WORK ORDER » Pictures do not belong in the copy; quote every entry below exactly.

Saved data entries
----------------

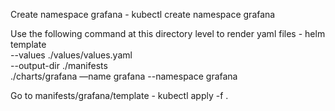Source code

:Create namespace grafana -
kubectl create namespace grafana

Use the following command at this directory level to render yaml files -
helm template \
  --values ./values/values.yaml \
  --output-dir ./manifests \
    ./charts/grafana —name grafana --namespace grafana

Go to manifests/grafana/template - 
kubectl apply -f .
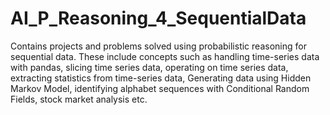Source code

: # AI_P_Reasoning_4_SequentialData
Contains projects and problems solved using probabilistic reasoning for sequential data. These include concepts such as handling time-series data with pandas, slicing time series data, operating on time series data, extracting statistics from time-series data, Generating data using Hidden Markov Model, identifying alphabet sequences with Conditional Random Fields, stock market analysis etc.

----------------

RESULT OF THE TASK »
Source code

:Create namespace grafana -
kubectl create namespace grafana

Use the following command at this directory level to render yaml files -
helm template \
  --values ./values/values.yaml \
  --output-dir ./manifests \
    ./charts/grafana —name grafana --namespace grafana

Go to manifests/grafana/template - 
kubectl apply -f .
Source code

: # AI_P_Reasoning_4_SequentialData
Contains projects and problems solved using probabilistic reasoning for sequential data. These include concepts such as handling time-series data with pandas, slicing time series data, operating on time series data, extracting statistics from time-series data, Generating data using Hidden Markov Model, identifying alphabet sequences with Conditional Random Fields, stock market analysis etc.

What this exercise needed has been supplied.